A second lesson to be learned from this case is a repetition of the old adage that "the details make the job."

Legal Analysis

Defending the architect in this matter involved negotiations with both the college, on the one hand, and the contractor, on the other. The college took the position that any responsibility for the remedial repair work belonged to the architect and the structural engineer and/or the general contractor. The college specifically refused to take sides or act as a mediator between the involved parties. From the standpoint of the architect, as agent of the owner, this posed a problem, since it gave impetus to the contractor's belief that the owner was not strongly standing behind the design team. Various entreaties to the college were unavailing, notwithstanding the fact that the architect had been commended on numerous occasions for excellence in designing the project.

It therefore became necessary to prepare a detailed analytical construct about the problems at hand and the factors which combined to cause the problems to the buildings. The immediate retention of an outside expert and coordination with the architect and structural engineer developed a dialogue which helped the design team re-create the causes of the failure.

Initial pressure had to be brought upon the contractor to admit that he had failed to use the proper sealant in the control joints and to agree that he would correct this deficiency at his own expense. The contractor was thereafter placed on the defensive, knowing that he had admitted liability to at least one failure. Subsequent meetings resulted in admission by the contractor that insufficient quantities of compressible filter (as called for in the plans) had been available and that he had resorted to asphaltic sealant with the intention of changing the sealant at a later point in the construction.

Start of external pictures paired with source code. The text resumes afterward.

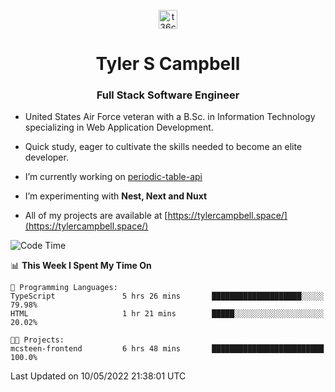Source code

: <p align="center">
<a href="https://www.linkedin.com/in/t36campbell" target="blank"><img align="center" src="https://ik.imagekit.io/t36campbell/Portfolio/linkedin.png.original_m8bbGgPh6.png" alt="t36campbell" height="30" width="30" /></a>
</p>
<h1 align="center">Tyler S Campbell</h1>
<h3 align="center">Full Stack Software Engineer</h3>

* United States Air Force veteran with a B.Sc. in Information Technology specializing in Web Application Development. 

* Quick study, eager to cultivate the skills needed to become an elite developer.

* I’m currently working on [periodic-table-api](https://github.com/t36campbell/periodic-table-api)

* I’m experimenting with **Nest, Next and Nuxt**

* All of my projects are available at [https://tylercampbell.space/](https://tylercampbell.space/)

<!--START_SECTION:waka-->
![Code Time](http://img.shields.io/badge/Code%20Time-1%2C623%20hrs%2039%20mins-blue)

📊 **This Week I Spent My Time On** 

```text
💬 Programming Languages: 
TypeScript               5 hrs 26 mins       ████████████████████░░░░░   79.98% 
HTML                     1 hr 21 mins        █████░░░░░░░░░░░░░░░░░░░░   20.02%

🐱‍💻 Projects: 
mcsteen-frontend         6 hrs 48 mins       █████████████████████████   100.0%

```


 Last Updated on 10/05/2022 21:38:01 UTC
<!--END_SECTION:waka-->
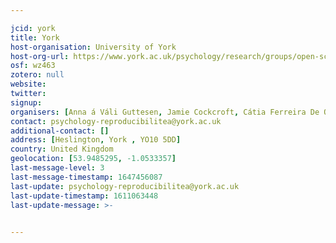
 ```yaml
---

jcid: york
title: York
host-organisation: University of York
host-org-url: https://www.york.ac.uk/psychology/research/groups/open-science/
osf: wz463
zotero: null
website: 
twitter: 
signup: 
organisers: [Anna á Váli Guttesen, Jamie Cockcroft, Cátia Ferreira De Oliveira]
contact: psychology-reproducibilitea@york.ac.uk
additional-contact: []
address: [Heslington, York , YO10 5DD]
country: United Kingdom
geolocation: [53.9485295, -1.0533357]
last-message-level: 3
last-message-timestamp: 1647456087
last-update: psychology-reproducibilitea@york.ac.uk
last-update-timestamp: 1611063448
last-update-message: >-
  

---
```



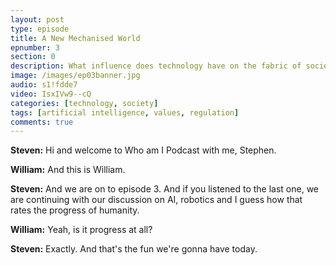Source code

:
 ```yaml
---
layout: post
type: episode
title: A New Mechanised World
epnumber: 3
section: 0
description: What influence does technology have on the fabric of society? Is it a curse or an opportunity for progress? Today William and Steven discuss the effects that artificial has had and might yet have, the dangers and how to ensure that life with machines runs harmoniously with common values.
image: /images/ep03banner.jpg
audio: s1!fdde7
video: IsxIVw9--cQ
categories: [technology, society]
tags: [artificial intelligence, values, regulation]
comments: true
---
```

<p><b>Steven:</b> 
Hi and welcome to Who am I Podcast with
me, Stephen.</p>

<p><b>William:</b> 
And this is William.</p>

<p><b>Steven:</b> 
And we are on to episode 3.
And if you listened to the last
one, we are continuing with our
discussion on AI, robotics and I guess
how that rates the progress of
humanity.</p>

<p><b>William:</b> 
Yeah, is it progress at all?</p>

<p><b>Steven:</b> 
Exactly. And that's
the fun we're gonna have today.</p>
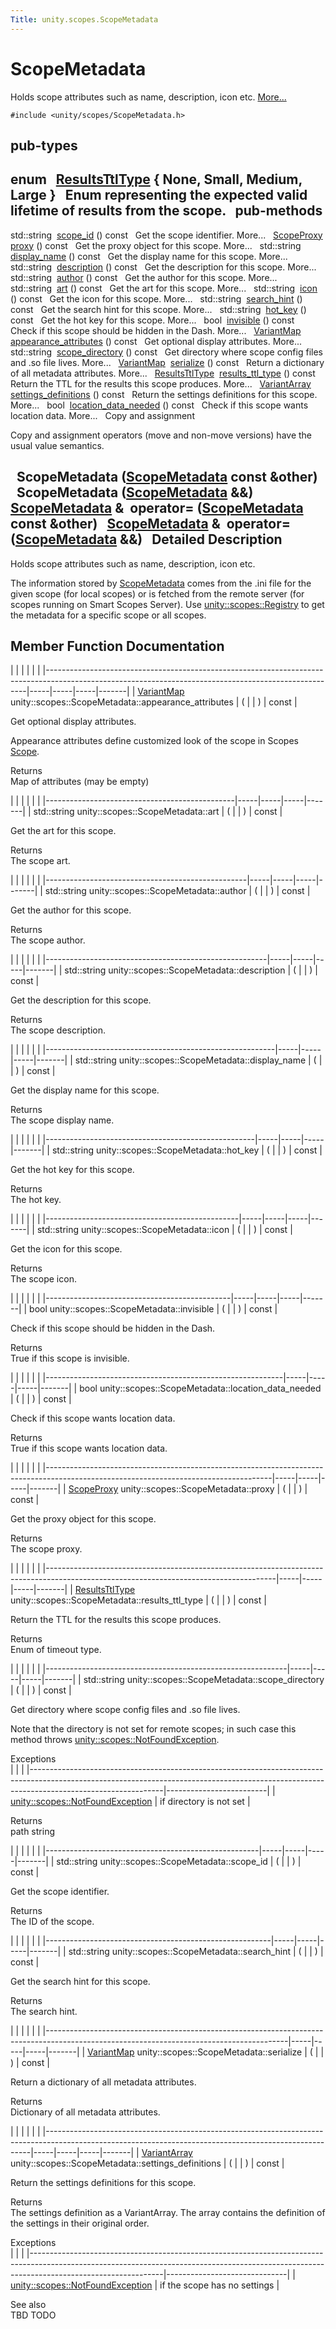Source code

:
 ```yaml
---
Title: unity.scopes.ScopeMetadata
---
```

        
ScopeMetadata
=============

Holds scope attributes such as name, description, icon etc. [More...](#details)

`#include <unity/scopes/ScopeMetadata.h>`

pub-types
-----------------------------------------

<span id="a6fb29deb86215b969a721b9c67328eeb" class="anchor"></span>enum  
<a href="#a6fb29deb86215b969a721b9c67328eeb">ResultsTtlType</a> { **None**, **Small**, **Medium**, **Large** }
 
Enum representing the expected valid lifetime of results from the scope.
 
pub-methods
------------------------------------------------------

std::string 
<a href="#abc13282db1a0d899e6a1daf2a40beba8">scope_id</a> () const
 
Get the scope identifier. More...
 
<a href="unity.scopes.md#a94db15da410f8419e4da711db842aaae">ScopeProxy</a> 
<a href="#a2d3a7700ed04e0f4b6ccb054d869d8c2">proxy</a> () const
 
Get the proxy object for this scope. More...
 
std::string 
<a href="#a7aca280ea8e8b1a96ac24b8f7efabfe8">display_name</a> () const
 
Get the display name for this scope. More...
 
std::string 
<a href="#adc16d2c66411956f96a6ba3f0b33d811">description</a> () const
 
Get the description for this scope. More...
 
std::string 
<a href="#a67465b69a72c548c1c46919dff6809d7">author</a> () const
 
Get the author for this scope. More...
 
std::string 
<a href="#aabeec6ec7dad68309af95c5a1731673c">art</a> () const
 
Get the art for this scope. More...
 
std::string 
<a href="#af6d6753b013551a2d465a21f8f8bf131">icon</a> () const
 
Get the icon for this scope. More...
 
std::string 
<a href="#a5c8ae76986842475d4eaf4d2304f6143">search_hint</a> () const
 
Get the search hint for this scope. More...
 
std::string 
<a href="#abdeacf5f5dbdb8c75b5a2cbc32e80d82">hot_key</a> () const
 
Get the hot key for this scope. More...
 
bool 
<a href="#a24360dffb0183b75e064148d5952fdcb">invisible</a> () const
 
Check if this scope should be hidden in the Dash. More...
 
<a href="unity.scopes.md#ad5d8ccfa11a327fca6f3e4cee11f4c10">VariantMap</a> 
<a href="#a5929e9ed85eabc03a1bd2324a1234fd6">appearance_attributes</a> () const
 
Get optional display attributes. More...
 
std::string 
<a href="#a6c4592204ef51a8a6eec2f6cc65ba8cb">scope_directory</a> () const
 
Get directory where scope config files and .so file lives. More...
 
<a href="unity.scopes.md#ad5d8ccfa11a327fca6f3e4cee11f4c10">VariantMap</a> 
<a href="#af2aaf529613cd41a1a9a3895271eab32">serialize</a> () const
 
Return a dictionary of all metadata attributes. More...
 
<a href="#a6fb29deb86215b969a721b9c67328eeb">ResultsTtlType</a> 
<a href="#aab63ca25ab0e3ff312908e07d3334ae0">results_ttl_type</a> () const
 
Return the TTL for the results this scope produces. More...
 
<a href="unity.scopes.md#aa3bf32d584efd902bca79698a07dd934">VariantArray</a> 
<a href="#a6351dda2c91889a06f0ec31e669ab385">settings_definitions</a> () const
 
Return the settings definitions for this scope. More...
 
bool 
<a href="#a688ff4dbec4f71d8b6bcd3b0879b737b">location_data_needed</a> () const
 
Check if this scope wants location data. More...
 
Copy and assignment

Copy and assignment operators (move and non-move versions) have the usual value semantics.

 
**ScopeMetadata** (<a href="index.html">ScopeMetadata</a> const &other)
 
 
**ScopeMetadata** (<a href="index.html">ScopeMetadata</a> &&)
 
<a href="index.html">ScopeMetadata</a> & 
**operator=** (<a href="index.html">ScopeMetadata</a> const &other)
 
<a href="index.html">ScopeMetadata</a> & 
**operator=** (<a href="index.html">ScopeMetadata</a> &&)
 
<span id="details"></span>
Detailed Description
--------------------

Holds scope attributes such as name, description, icon etc.

The information stored by <a href="index.html" title="Holds scope attributes such as name, description, icon etc. ">ScopeMetadata</a> comes from the .ini file for the given scope (for local scopes) or is fetched from the remote server (for scopes running on Smart Scopes Server). Use <a href="unity.scopes.Registry.md" title="White pages service for available scopes. ">unity::scopes::Registry</a> to get the metadata for a specific scope or all scopes.

Member Function Documentation
-----------------------------

<span id="a5929e9ed85eabc03a1bd2324a1234fd6" class="anchor"></span>
|                                                                                                                                                       |     |     |     |       |
|-------------------------------------------------------------------------------------------------------------------------------------------------------|-----|-----|-----|-------|
| <a href="unity.scopes.md#ad5d8ccfa11a327fca6f3e4cee11f4c10">VariantMap</a> unity::scopes::ScopeMetadata::appearance\_attributes | (   |     | )   | const |

Get optional display attributes.

Appearance attributes define customized look of the scope in Scopes <a href="unity.scopes.Scope.md" title="Allows queries, preview requests, and activation requests to be sent to a scope. ">Scope</a>.

Returns  
Map of attributes (may be empty)

<span id="aabeec6ec7dad68309af95c5a1731673c" class="anchor"></span>
|                                               |     |     |     |       |
|-----------------------------------------------|-----|-----|-----|-------|
| std::string unity::scopes::ScopeMetadata::art | (   |     | )   | const |

Get the art for this scope.

Returns  
The scope art.

<span id="a67465b69a72c548c1c46919dff6809d7" class="anchor"></span>
|                                                  |     |     |     |       |
|--------------------------------------------------|-----|-----|-----|-------|
| std::string unity::scopes::ScopeMetadata::author | (   |     | )   | const |

Get the author for this scope.

Returns  
The scope author.

<span id="adc16d2c66411956f96a6ba3f0b33d811" class="anchor"></span>
|                                                       |     |     |     |       |
|-------------------------------------------------------|-----|-----|-----|-------|
| std::string unity::scopes::ScopeMetadata::description | (   |     | )   | const |

Get the description for this scope.

Returns  
The scope description.

<span id="a7aca280ea8e8b1a96ac24b8f7efabfe8" class="anchor"></span>
|                                                         |     |     |     |       |
|---------------------------------------------------------|-----|-----|-----|-------|
| std::string unity::scopes::ScopeMetadata::display\_name | (   |     | )   | const |

Get the display name for this scope.

Returns  
The scope display name.

<span id="abdeacf5f5dbdb8c75b5a2cbc32e80d82" class="anchor"></span>
|                                                    |     |     |     |       |
|----------------------------------------------------|-----|-----|-----|-------|
| std::string unity::scopes::ScopeMetadata::hot\_key | (   |     | )   | const |

Get the hot key for this scope.

Returns  
The hot key.

<span id="af6d6753b013551a2d465a21f8f8bf131" class="anchor"></span>
|                                                |     |     |     |       |
|------------------------------------------------|-----|-----|-----|-------|
| std::string unity::scopes::ScopeMetadata::icon | (   |     | )   | const |

Get the icon for this scope.

Returns  
The scope icon.

<span id="a24360dffb0183b75e064148d5952fdcb" class="anchor"></span>
|                                              |     |     |     |       |
|----------------------------------------------|-----|-----|-----|-------|
| bool unity::scopes::ScopeMetadata::invisible | (   |     | )   | const |

Check if this scope should be hidden in the Dash.

Returns  
True if this scope is invisible.

<span id="a688ff4dbec4f71d8b6bcd3b0879b737b" class="anchor"></span>
|                                                           |     |     |     |       |
|-----------------------------------------------------------|-----|-----|-----|-------|
| bool unity::scopes::ScopeMetadata::location\_data\_needed | (   |     | )   | const |

Check if this scope wants location data.

Returns  
True if this scope wants location data.

<span id="a2d3a7700ed04e0f4b6ccb054d869d8c2" class="anchor"></span>
|                                                                                                                                      |     |     |     |       |
|--------------------------------------------------------------------------------------------------------------------------------------|-----|-----|-----|-------|
| <a href="unity.scopes.md#a94db15da410f8419e4da711db842aaae">ScopeProxy</a> unity::scopes::ScopeMetadata::proxy | (   |     | )   | const |

Get the proxy object for this scope.

Returns  
The scope proxy.

<span id="aab63ca25ab0e3ff312908e07d3334ae0" class="anchor"></span>
|                                                                                                                                       |     |     |     |       |
|---------------------------------------------------------------------------------------------------------------------------------------|-----|-----|-----|-------|
| <a href="#a6fb29deb86215b969a721b9c67328eeb">ResultsTtlType</a> unity::scopes::ScopeMetadata::results\_ttl\_type | (   |     | )   | const |

Return the TTL for the results this scope produces.

Returns  
Enum of timeout type.

<span id="a6c4592204ef51a8a6eec2f6cc65ba8cb" class="anchor"></span>
|                                                            |     |     |     |       |
|------------------------------------------------------------|-----|-----|-----|-------|
| std::string unity::scopes::ScopeMetadata::scope\_directory | (   |     | )   | const |

Get directory where scope config files and .so file lives.

Note that the directory is not set for remote scopes; in such case this method throws <a href="unity.scopes.NotFoundException.md" title="Exception to indicate that an object wasn&#39;t found by a lookup function. ">unity::scopes::NotFoundException</a>.

Exceptions  
|                                                                                                                                                                                             |                         |
|---------------------------------------------------------------------------------------------------------------------------------------------------------------------------------------------|-------------------------|
| <a href="unity.scopes.NotFoundException.md" title="Exception to indicate that an object wasn&#39;t found by a lookup function. ">unity::scopes::NotFoundException</a> | if directory is not set |

<!-- -->

Returns  
path string

<span id="abc13282db1a0d899e6a1daf2a40beba8" class="anchor"></span>
|                                                     |     |     |     |       |
|-----------------------------------------------------|-----|-----|-----|-------|
| std::string unity::scopes::ScopeMetadata::scope\_id | (   |     | )   | const |

Get the scope identifier.

Returns  
The ID of the scope.

<span id="a5c8ae76986842475d4eaf4d2304f6143" class="anchor"></span>
|                                                        |     |     |     |       |
|--------------------------------------------------------|-----|-----|-----|-------|
| std::string unity::scopes::ScopeMetadata::search\_hint | (   |     | )   | const |

Get the search hint for this scope.

Returns  
The search hint.

<span id="af2aaf529613cd41a1a9a3895271eab32" class="anchor"></span>
|                                                                                                                                          |     |     |     |       |
|------------------------------------------------------------------------------------------------------------------------------------------|-----|-----|-----|-------|
| <a href="unity.scopes.md#ad5d8ccfa11a327fca6f3e4cee11f4c10">VariantMap</a> unity::scopes::ScopeMetadata::serialize | (   |     | )   | const |

Return a dictionary of all metadata attributes.

Returns  
Dictionary of all metadata attributes.

<span id="a6351dda2c91889a06f0ec31e669ab385" class="anchor"></span>
|                                                                                                                                                        |     |     |     |       |
|--------------------------------------------------------------------------------------------------------------------------------------------------------|-----|-----|-----|-------|
| <a href="unity.scopes.md#aa3bf32d584efd902bca79698a07dd934">VariantArray</a> unity::scopes::ScopeMetadata::settings\_definitions | (   |     | )   | const |

Return the settings definitions for this scope.

Returns  
The settings definition as a VariantArray. The array contains the definition of the settings in their original order.

<!-- -->

Exceptions  
|                                                                                                                                                                                             |                              |
|---------------------------------------------------------------------------------------------------------------------------------------------------------------------------------------------|------------------------------|
| <a href="unity.scopes.NotFoundException.md" title="Exception to indicate that an object wasn&#39;t found by a lookup function. ">unity::scopes::NotFoundException</a> | if the scope has no settings |

<!-- -->

See also  
TBD TODO

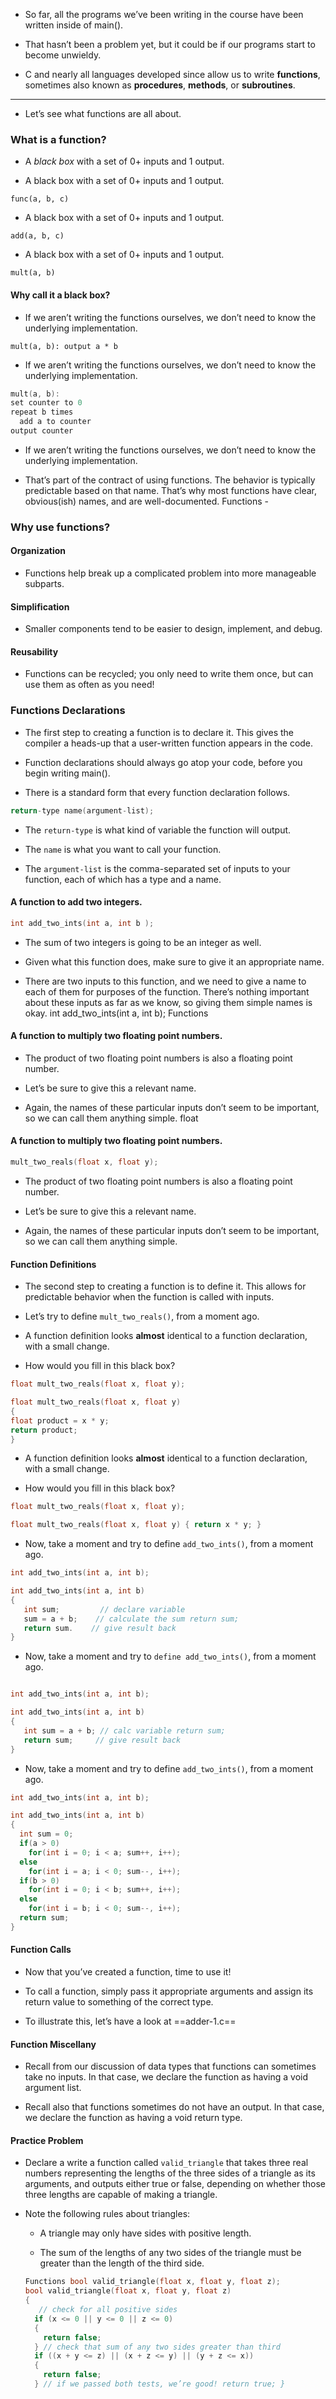  - So far, all the programs we’ve been writing in the course have been written inside of main(). 
 
 - That hasn’t been a problem yet, but it could be if our programs start to become unwieldy. 
 
- C and nearly all languages developed since allow us to write **functions**, sometimes also known as **procedures**, **methods**, or **subroutines**. 
 ****
 - Let’s see what functions are all about. 
 
### What is a function? 
 
 - A *black box* with a set of 0+ inputs and 1 output. 
 

 - A black box with a set of 0+ inputs and 1 output. 
 
 `func(a, b, c)`  
 
 - A black box with a set of 0+ inputs and 1 output. 
 
 `add(a, b, c)` 
 
 - A black box with a set of 0+ inputs and 1 output. 
 
 `mult(a, b)`  
 
#### Why call it a black box? 
 
 - If we aren’t writing the functions ourselves, we don’t need to know the underlying implementation. 
 
 `mult(a, b): output a * b` 
 
 
 - If we aren’t writing the functions ourselves, we don’t need to know the underlying implementation. 
 
 ```c 
 mult(a, b): 
 set counter to 0 
 repeat b times 
   add a to counter 
 output counter
 ```
 
 - If we aren’t writing the functions ourselves, we don’t need to know the underlying implementation. 
 
 - That’s part of the contract of using functions. The behavior is typically predictable based on that name. That’s why most functions have clear, obvious(ish) names, and are well-documented. Functions - 
 
### Why use functions? 
 
#### Organization 
 
   - Functions help break up a complicated problem into more manageable subparts. 
 
#### Simplification 
 
   - Smaller components tend to be easier to design, implement, and debug. 
 
#### Reusability

   - Functions can be recycled; you only need to write them once, but can use them as often as you need! 
   
   
### Functions Declarations
 
- The first step to creating a function is to declare it. This gives the compiler a heads-up that a user-written function appears in the code. 

- Function declarations should always go atop your code, before you begin writing main(). 

- There is a standard form that every function declaration follows.

```c
return-type name(argument-list);
``` 

- The `return-type` is what kind of variable the function will output. 

- The `name` is what you want to call your function. 

- The `argument-list` is the comma-separated set of inputs to your function, each of which has a type and a name. 


#### A function to add two integers. 

```c
int add_two_ints(int a, int b );
```


- The sum of two integers is going to be an integer as well. 

- Given what this function does, make sure to give it an appropriate name. 

- There are two inputs to this function, and we need to give a name to each of them for purposes of the function. There’s nothing important about these inputs as far as we know, so giving them simple names is okay. int add_two_ints(int a, int b); Functions 

#### A function to multiply two floating point numbers. 

- The product of two floating point numbers is also a floating point number. 

- Let’s be sure to give this a relevant name. 

- Again, the names of these particular inputs don’t seem to be important, so we can call them anything simple. float 

#### A function to multiply two floating point numbers.

```c
mult_two_reals(float x, float y); 
```


- The product of two floating point numbers is also a floating point number. 

- Let’s be sure to give this a relevant name. 

- Again, the names of these particular inputs don’t seem to be important, so we can call them anything simple.

#### Function Definitions 

- The second step to creating a function is to define it. This allows for predictable behavior when the function is called with inputs. 

- Let’s try to define `mult_two_reals()`, from a moment ago. 

- A function definition looks **almost** identical to a function declaration, with a small change. 

- How would you fill in this black box? 

```c
float mult_two_reals(float x, float y); 

float mult_two_reals(float x, float y) 
{ 
float product = x * y; 
return product; 
}
```

- A function definition looks **almost** identical to a function declaration, with a small change. 

- How would you fill in this black box? 

```c
float mult_two_reals(float x, float y); 

float mult_two_reals(float x, float y) { return x * y; } 
```

- Now, take a moment and try to define `add_two_ints()`, from a moment ago. 

```c
int add_two_ints(int a, int b); 

int add_two_ints(int a, int b) 
{ 
   int sum;         // declare variable 
   sum = a + b;    // calculate the sum return sum; 
   return sum.    // give result back 
} 
```

- Now, take a moment and try to `define add_two_ints()`, from a moment ago. 
```c

int add_two_ints(int a, int b); 

int add_two_ints(int a, int b) 
{ 
   int sum = a + b; // calc variable return sum; 
   return sum;     // give result back 
} 
```

- Now, take a moment and try to define `add_two_ints()`, from a moment ago. 

```c
int add_two_ints(int a, int b); 

int add_two_ints(int a, int b) 
{ 
  int sum = 0; 
  if(a > 0) 
    for(int i = 0; i < a; sum++, i++); 
  else 
    for(int i = a; i < 0; sum--, i++); 
  if(b > 0) 
    for(int i = 0; i < b; sum++, i++); 
  else 
    for(int i = b; i < 0; sum--, i++); 
  return sum; 
} 
```

#### Function Calls 

- Now that you’ve created a function, time to use it! 

- To call a function, simply pass it appropriate arguments and assign its return value to something of the correct type. 

- To illustrate this, let’s have a look at ==adder-1.c==

#### Function Miscellany 

- Recall from our discussion of data types that functions can sometimes take no inputs. In that case, we declare the function as having a void argument list. 

- Recall also that functions sometimes do not have an output. In that case, we declare the function as having a void return type. 

#### Practice Problem 

- Declare a write a function called `valid_triangle` that takes three real numbers representing the lengths of the three sides of a triangle as its arguments, and outputs either true or false, depending on whether those three lengths are capable of making a triangle. 

- Note the following rules about triangles: 
  - A triangle may only have sides with positive length. 
  
  - The sum of the lengths of any two sides of the triangle must be greater than the length of the third side. 
  
  ```c
  Functions bool valid_triangle(float x, float y, float z); 
  bool valid_triangle(float x, float y, float z) 
  { 
     // check for all positive sides 
    if (x <= 0 || y <= 0 || z <= 0) 
    { 
      return false; 
    } // check that sum of any two sides greater than third 
    if ((x + y <= z) || (x + z <= y) || (y + z <= x)) 
    { 
      return false; 
    } // if we passed both tests, we’re good! return true; }
  ```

It was pointed out to the contractor that a resident engineer for the architect had noticed, at a lower level of the building's construction, that the wrong sealant was being used. A written memo to the contractor called for the restoration of the correct sealant. It was ultimately discovered that this correction was never made by the contractor for the balance of the building.

This, of course, did create some problem for the architect, since, having once called the contractor's attention to this variance, there was no followup by the resident inspector to ensure further compliance with this request.

A decision also was made to have the outside expect for the architect detail his findings before the contractor, as well as meet with the expert who had been retained by the contractor. In this fashion, the carefully reasoned analysis and findings supporting the design were transmitted to the contractor and his expert for their consideration. This tactic also was designed to impress upon them the fact that any litigation would result in a vigorous defense on the part of the architect, in conjunction with an attack upon the obvious construction deficiencies, one of which had already been admitted.

During meetings with the contractor, it was pointed out that it was in his best interest to undertake the remedial repair work on his own, in order to avoid having the college put the repair job out to bid. This, undoubtedly, would have substantially increased the damages, a point the contractor chose not to disregard.

When the contractor did complete the repair work, and made an attempt to recover his out-of-pocket costs from the architect, a summary rejection of this claim by the architect was completely in order. Certainly had the matter proceeded to litigation, a counterclaim by the architect and structural engineer for their own out-of-pocket costs and additional work to remedy the brick distress may well have been successful. Accordingly, the ultimate decision by the contractor not to pursue any loss he sustained in repairing the project appeared to have been the wisest course of action.